I am trying to run the following query against a local Elasticsearch instance that I know is functioning correctly, however I am receiving a 400 error due to the query apparently being malformed:
{
"size": 10,
"from": 0,
"query": {
"bool": {
"filter": null,
"must": [
{
"bool": null,
"match": null,
"match_phrase": null,
"query_string": {
"default_field": "name",
"query": "Test Name"
},
"range": null
}
],
"must_not": null,
"should": null
},
"match": null,
"match_phrase": null,
"query_string": null,
"range": null
}
}
Note: There are a bunch of null-valued parameters because the query is being automatically generated based on a custom OpenAPI spec - these are parameters that should be ignored by Elasticsearch, I am not trying to find or filter by any null-valued fields. Are there issues with having null-valued parameters in this way?
The specific error message is as follows:
{
"error": {
"root_cause": [
{
"type": "parsing_exception",
"reason": "[bool] query malformed, no start_object after query name",
"line": 1,
"col":67
}
],
"type": "x_content_parse_exception",
"reason": "[1:67] [bool] failed to parse field [must]",
"caused_by": {
"type": "parsing_exception",
"reason": "[bool] query malformed, no start_object after query name",
"line": 1,
"col": 67
}
},
"status":400
}
Note: The line and column numbers listed in the error won't be accurate since I've formatted the query for readability, the original query has no whitespace other than in the query string.
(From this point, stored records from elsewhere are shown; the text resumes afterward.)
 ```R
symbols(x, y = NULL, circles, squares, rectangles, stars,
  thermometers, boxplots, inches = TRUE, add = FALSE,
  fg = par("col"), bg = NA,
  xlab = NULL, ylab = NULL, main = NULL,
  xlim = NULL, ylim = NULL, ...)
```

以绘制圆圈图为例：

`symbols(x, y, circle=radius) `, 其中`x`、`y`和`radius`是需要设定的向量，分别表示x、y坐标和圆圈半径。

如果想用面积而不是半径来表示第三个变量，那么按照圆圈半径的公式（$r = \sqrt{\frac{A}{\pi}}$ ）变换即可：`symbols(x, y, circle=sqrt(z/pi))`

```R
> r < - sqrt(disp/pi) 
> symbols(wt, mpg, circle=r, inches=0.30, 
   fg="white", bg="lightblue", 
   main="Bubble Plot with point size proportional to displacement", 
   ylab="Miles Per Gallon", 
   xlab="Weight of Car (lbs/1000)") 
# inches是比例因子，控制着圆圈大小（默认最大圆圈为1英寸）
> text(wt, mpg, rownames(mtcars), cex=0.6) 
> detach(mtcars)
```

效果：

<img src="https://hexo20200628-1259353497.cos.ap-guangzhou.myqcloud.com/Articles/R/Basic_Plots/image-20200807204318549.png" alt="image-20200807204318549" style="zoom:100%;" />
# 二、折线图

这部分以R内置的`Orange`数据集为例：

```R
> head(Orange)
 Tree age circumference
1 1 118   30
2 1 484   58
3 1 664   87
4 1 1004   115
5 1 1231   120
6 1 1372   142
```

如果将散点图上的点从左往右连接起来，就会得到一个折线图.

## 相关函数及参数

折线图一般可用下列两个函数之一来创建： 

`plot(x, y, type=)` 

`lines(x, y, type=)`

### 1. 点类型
I've read through the official Elasticsearch API docs trying to figure out what I'm doing wrong, and have found some people online with similar parsing errors where their mistakes were unrelated, and they apparently didn't have issues specifically with null-valued search parameters, so I'm struggling to figure out what's going wrong here. Running the same query without the null-valued parameters seems to work so perhaps I'm wrong in thinking they shouldn't in general be an issue for Elasticsearch to parse/ignore? Having said that, the fact that the error message says about failing to parse the 'must' within the bool query suggests that the "filter": null
line was parsed correctly and therefore null values should be okay...
You should never have null values in your query. You should modify your query generator to never add those as ES will complain when parsing them as you can see.
If you take the query without any single null value, you've seen it work. Now just add "filter": null
and see what happens. Right, it fails!
So just modify your query generator and you'll be fine.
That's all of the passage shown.